▸ **Problem to solve**
The answer should be one number, the count of lines in the data with "funzioni".

▸ **Rendered images with source text**
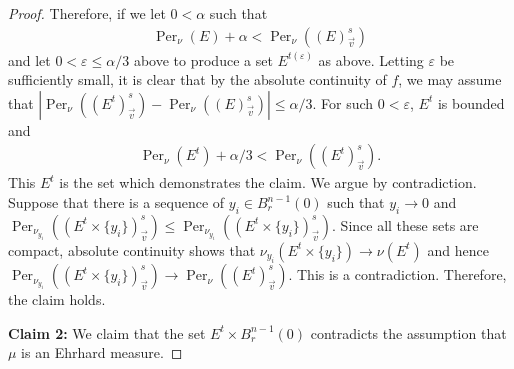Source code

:\documentclass[12pt]{amsart}
\numberwithin{equation}{section}
\theoremstyle{plain}
\theoremstyle{definition}
\begin{document}
\begin{proof}
Therefore, if we let $0<\alpha$ such that
\begin{align}
    \operatorname{Per}_{\nu}(E) + \alpha < \operatorname{Per}_{\nu}((E)^s_{\vec{v}})
\end{align} 
and let $0<\varepsilon \le \alpha/3$ above to produce a set $E^{t(\varepsilon)}$ as above.  Letting $\varepsilon$ be sufficiently small, it is clear that by the absolute continuity of $f$, we may assume that $|\operatorname{Per}_{\nu}((E^{t})^s_{\vec{v}}) - \operatorname{Per}_{\nu}((E)^s_{\vec{v}})| \le \alpha/3$. For such $0<\varepsilon$, $E^{t}$ is bounded and 
\begin{align}
    \operatorname{Per}_{\nu}(E^{t}) + \alpha/3 < \operatorname{Per}_{\nu}((E^{t})^s_{\vec{v}}).
\end{align}
This $E^t$ is the set which demonstrates the claim.  We argue by contradiction.  Suppose that there is a sequence of $y_i \in B_r^{n-1}(0)$ such that $y_i \rightarrow 0$ and $\operatorname{Per}_{\nu_{y_i}}((E^t \times \{y_i\})^s_{\vec{v}}) \le \operatorname{Per}_{\nu_{y_i}}((E^t \times \{y_i\})^s_{\vec{v}})$.  Since all these sets are compact, absolute continuity shows that $\nu_{y_i}(E^t \times \{y_i\}) \rightarrow \nu(E^{t})$ and hence $\operatorname{Per}_{\nu_{y_i}}((E^t \times \{y_i\})^s_{\vec{v}}) \rightarrow \operatorname{Per}_{\nu}((E^{t})^s_{\vec{v}})$. This is a contradiction.  Therefore, the claim holds.

\textbf{Claim 2:} We claim that the set $E^{t} \times B_r^{n-1}(0)$ contradicts the assumption that $\mu$ is an Ehrhard measure. 


\end{proof}
\end{document}
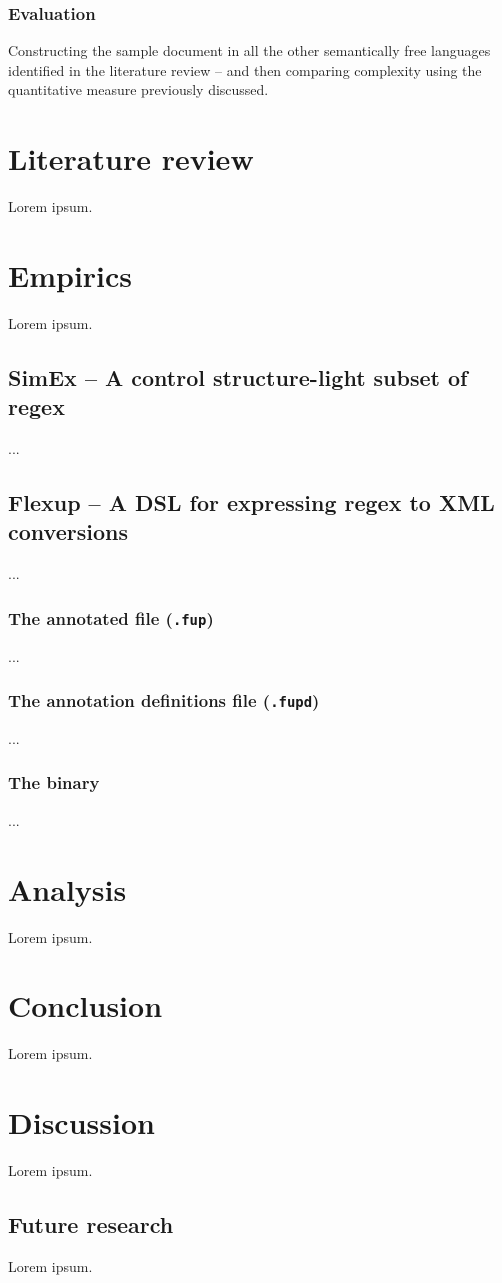 \documentclass{scrreprt}
\begin{document}
\subsection{Evaluation}
Constructing the sample document in all the other semantically free languages identified in the literature review -- and then comparing complexity using the quantitative measure previously discussed.






\chapter{Literature review}
Lorem ipsum.






\chapter{Empirics}
Lorem ipsum.


\section{SimEx -- A control structure-light subset of regex}
...


\section{Flexup -- A DSL for expressing regex to XML conversions}
...

\subsection{The annotated file (\texttt{.fup})}
...

\subsection{The annotation definitions file (\texttt{.fupd})}
...

\subsection{The binary}
...





\chapter{Analysis}
Lorem ipsum.





\chapter{Conclusion}
Lorem ipsum.





\chapter{Discussion}
Lorem ipsum.

\section{Future research}
Lorem ipsum.
\end{document}
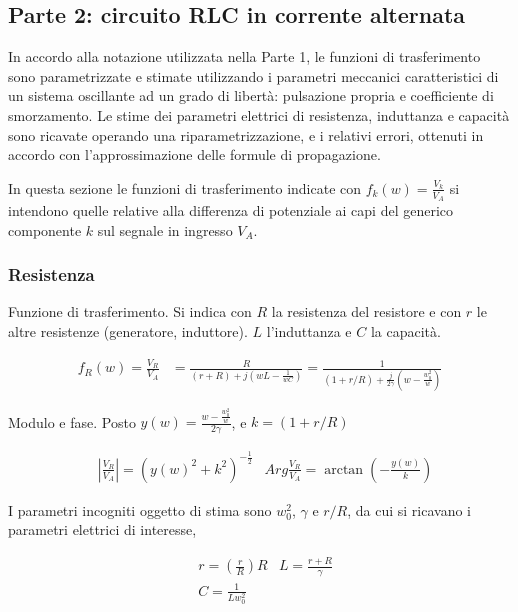 \subsection{Parte 2: circuito RLC in corrente alternata}

In accordo alla notazione utilizzata nella Parte 1, le funzioni di trasferimento sono parametrizzate e stimate utilizzando i parametri meccanici caratteristici di un sistema oscillante ad un grado di libertà: pulsazione propria e coefficiente di smorzamento. Le stime dei parametri elettrici di resistenza, induttanza e capacità sono ricavate operando una riparametrizzazione, e i relativi errori, ottenuti in accordo con l'approssimazione delle formule di propagazione.

In questa sezione le funzioni di trasferimento indicate con 
$f_{k}(w) = \frac{V_k}{V_A}$ si intendono quelle relative alla differenza di potenziale ai capi del generico componente $k$ sul segnale in ingresso $V_A$.





\subsubsection{Resistenza}

Funzione di trasferimento.
Si indica con $R$ la resistenza del resistore e con $r$ le altre resistenze (generatore, induttore).
$L$ l'induttanza e $C$ la capacità.

\begin{align*}
f_{R}(w) = \frac{V_{R}}{V_{A}} &= \frac{R}{(r+R) + j(wL - \frac{1}{wC})} 
= \frac{1}{(1+r/R) + \frac{j}{2\gamma}(w - \frac{w_0^2}{w})}
\end{align*}

Modulo e fase.
Posto $ y(w) = \frac{w - \frac{w_0^2}{w}}{2\gamma} $, e 
$ k = (1+r/R)$

\begin{align*}
& |\frac{V_{R}}{V_{A}}|  = ( y(w)^2 + k^2)^{-\frac{1}{2}}
& Arg\frac{V_{R}}{V_{A}} = \arctan( - \frac{y(w)}{k} )
\end{align*}

I parametri incogniti oggetto di stima sono
$ w_0^2 $, $\gamma$ e $r/R$, da cui si ricavano i parametri elettrici di interesse,

\begin{align*}
    & r = (\frac{ r }{R}) R
    & L =  \frac{r+R}{\gamma}\\
    & C = \frac{1}{L w_{0}^{2}}
\end{align*}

▸ **Answer to this problem**
2